7/10
Let the cat out of the bag!
3 April 2010
Fred Allen was primarily a radio comedian who had reached the height of his popularity around when this film was made in 1945. Today in the circles of those who appreciate old time radio he's still not as widely-heard as his longtime pseudo-rival Jack Benny, but those who know him tend to regard him highly for his sardonic and satirical wit, directed in mockery of almost everything. "It's in the Bag!" was his only starring film, and one can believe there was a good amount of confidence in it, as star cameo appearances abound.

Allen plays a flea circus ringmaster who learns he has been left a fortune in this fairly standard farce-caper plot, and the result is a film that is intermittently quite funny but doesn't ever really seem to know whether it is a film version of radio's successful Fred Allen Show, or a standard-issue comedy film that happens to have Fred Allen for a lead actor. It opens rather delightfully and refreshingly with Allen addressing the audience and making a series of jokes amusingly mocking the practice of prefacing a film with a few minutes of credits. Throughout, characters will occasionally break the fourth wall and turn to the screen with a sardonic comment on the action.

However, "It's in the Bag!" doesn't go the whole hog as far as being a witty satire on the tropes and conventions of the comedy film. If it had it would have played right to Allen's strength and probably been much more memorable. As it is, it goes through its fairly generic plot -- in which Allen must find one of a number of chairs, now sold, which contains a trove of money, with about the usual proportion of gags that work to those that don't.

Mixed in there is a Fred Allen character who is somewhere between his radio self and a straight representation of his character in the storyline (though he never loses his distinctive demeanor and delivery). Sometimes he chimes in with his personal style of removed, observant wit, and sometimes that element is gone. We take a virtual sideline from the plot for a few minutes as Fred engages in a typically batty (and funny) exchange with the staple radio character of Mrs Nussbaum, now with pictures added.

It's Allen's picture, of course, but perhaps the highlight is the substantial and wonderful scene where Jack Benny appears, complete with a brief voice cameo from Mary Livingston and plenty of well-executed iterations of the running gag about his impossible cheapness (I loved the hat-check girl in his closet). Benny and Allen have the same chemistry as they do in their immortal radio rivalry, but while Benny is his radio character, the pretense is kept up that Allen's character doesn't actually know him.

Allen's actual performance is comically good and less static than one might expect having seen his appearances in television and other films -- he even does some gymnastics in the jail at one point. His genius son is a pretty funny running gag, and William Bendix gives a very funny performance as a milquetoast, vitamin-guzzling gangster.

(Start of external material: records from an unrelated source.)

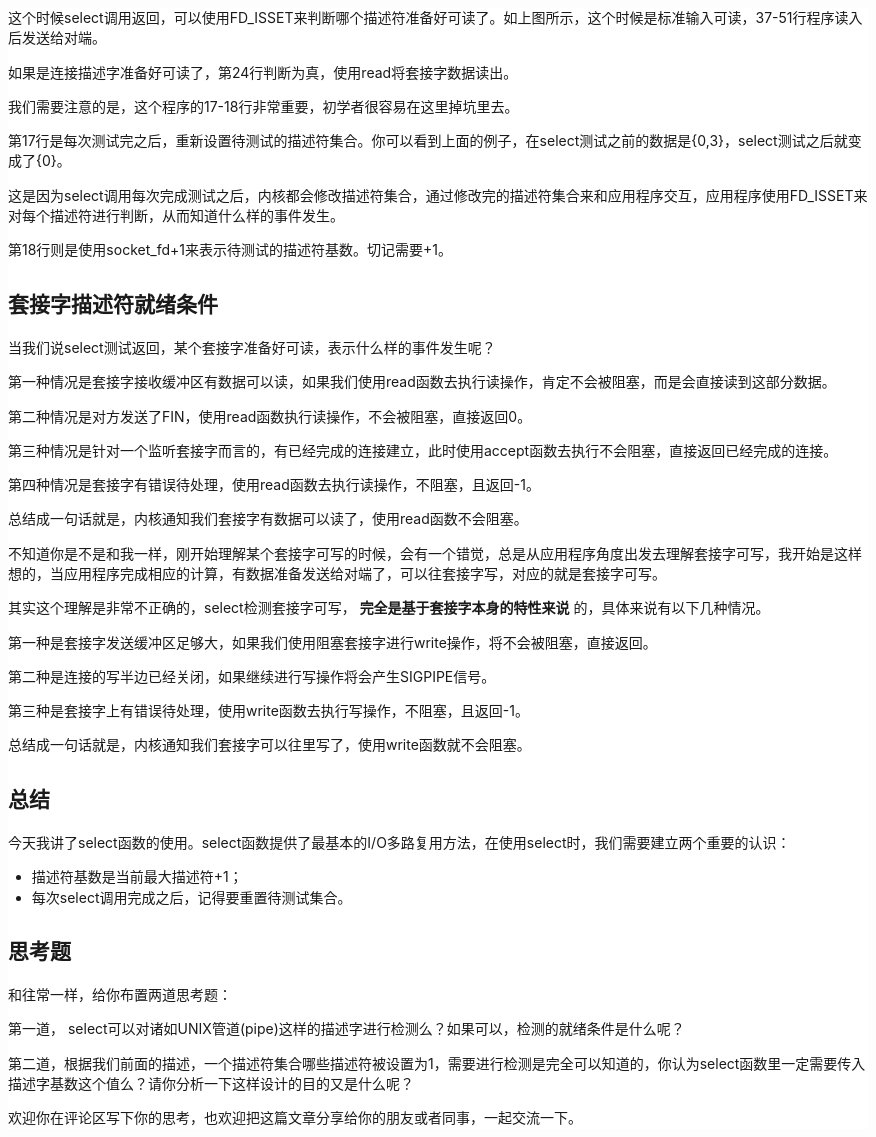 这个时候select调用返回，可以使用FD\_ISSET来判断哪个描述符准备好可读了。如上图所示，这个时候是标准输入可读，37-51行程序读入后发送给对端。

如果是连接描述字准备好可读了，第24行判断为真，使用read将套接字数据读出。

我们需要注意的是，这个程序的17-18行非常重要，初学者很容易在这里掉坑里去。

第17行是每次测试完之后，重新设置待测试的描述符集合。你可以看到上面的例子，在select测试之前的数据是{0,3}，select测试之后就变成了{0}。

这是因为select调用每次完成测试之后，内核都会修改描述符集合，通过修改完的描述符集合来和应用程序交互，应用程序使用FD\_ISSET来对每个描述符进行判断，从而知道什么样的事件发生。

第18行则是使用socket\_fd+1来表示待测试的描述符基数。切记需要+1。

## 套接字描述符就绪条件

当我们说select测试返回，某个套接字准备好可读，表示什么样的事件发生呢？

第一种情况是套接字接收缓冲区有数据可以读，如果我们使用read函数去执行读操作，肯定不会被阻塞，而是会直接读到这部分数据。

第二种情况是对方发送了FIN，使用read函数执行读操作，不会被阻塞，直接返回0。

第三种情况是针对一个监听套接字而言的，有已经完成的连接建立，此时使用accept函数去执行不会阻塞，直接返回已经完成的连接。

第四种情况是套接字有错误待处理，使用read函数去执行读操作，不阻塞，且返回-1。

总结成一句话就是，内核通知我们套接字有数据可以读了，使用read函数不会阻塞。

不知道你是不是和我一样，刚开始理解某个套接字可写的时候，会有一个错觉，总是从应用程序角度出发去理解套接字可写，我开始是这样想的，当应用程序完成相应的计算，有数据准备发送给对端了，可以往套接字写，对应的就是套接字可写。

其实这个理解是非常不正确的，select检测套接字可写， **完全是基于套接字本身的特性来说** 的，具体来说有以下几种情况。

第一种是套接字发送缓冲区足够大，如果我们使用阻塞套接字进行write操作，将不会被阻塞，直接返回。

第二种是连接的写半边已经关闭，如果继续进行写操作将会产生SIGPIPE信号。

第三种是套接字上有错误待处理，使用write函数去执行写操作，不阻塞，且返回-1。

总结成一句话就是，内核通知我们套接字可以往里写了，使用write函数就不会阻塞。

## 总结

今天我讲了select函数的使用。select函数提供了最基本的I/O多路复用方法，在使用select时，我们需要建立两个重要的认识：

- 描述符基数是当前最大描述符+1；
- 每次select调用完成之后，记得要重置待测试集合。

## 思考题

和往常一样，给你布置两道思考题：

第一道， select可以对诸如UNIX管道(pipe)这样的描述字进行检测么？如果可以，检测的就绪条件是什么呢？

第二道，根据我们前面的描述，一个描述符集合哪些描述符被设置为1，需要进行检测是完全可以知道的，你认为select函数里一定需要传入描述字基数这个值么？请你分析一下这样设计的目的又是什么呢？

欢迎你在评论区写下你的思考，也欢迎把这篇文章分享给你的朋友或者同事，一起交流一下。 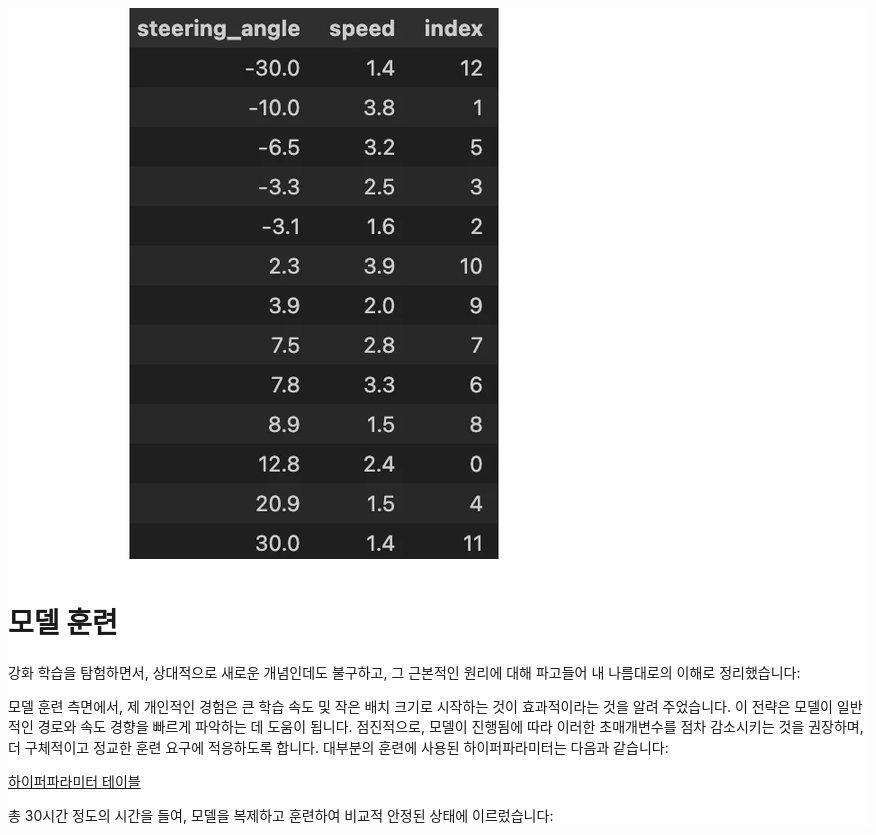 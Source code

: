 ![이미지](/assets/img/2024-06-23-EnhancingYourAWSDeepRacerPerformancewithGradientDescentAlgorithmandPersonalizedWaypoints_8.png)

# 모델 훈련


<div class="content-ad"></div>

강화 학습을 탐험하면서, 상대적으로 새로운 개념인데도 불구하고, 그 근본적인 원리에 대해 파고들어 내 나름대로의 이해로 정리했습니다:

모델 훈련 측면에서, 제 개인적인 경험은 큰 학습 속도 및 작은 배치 크기로 시작하는 것이 효과적이라는 것을 알려 주었습니다. 이 전략은 모델이 일반적인 경로와 속도 경향을 빠르게 파악하는 데 도움이 됩니다. 점진적으로, 모델이 진행됨에 따라 이러한 초매개변수를 점차 감소시키는 것을 권장하며, 더 구체적이고 정교한 훈련 요구에 적응하도록 합니다. 대부분의 훈련에 사용된 하이퍼파라미터는 다음과 같습니다:

[하이퍼파라미터 테이블](/assets/img/2024-06-23-EnhancingYourAWSDeepRacerPerformancewithGradientDescentAlgorithmandPersonalizedWaypoints_9.png)

총 30시간 정도의 시간을 들여, 모델을 복제하고 훈련하여 비교적 안정된 상태에 이르렀습니다:

<div class="content-ad"></div>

There are some other great cameos here too from the world of radio, and a number of very funny and unusual sequences (such as a very questionable psychiatrist convinced he's being attacked by tsitsi flies and obsessed with eating Fred's food), but there's also a sense that if it had fully committed to reflecting Fred Allen;s style of humor all the way through and satirizing film themselves, or to bring the world of his radio series to the screen instead of marrying these with some otherwise typical material.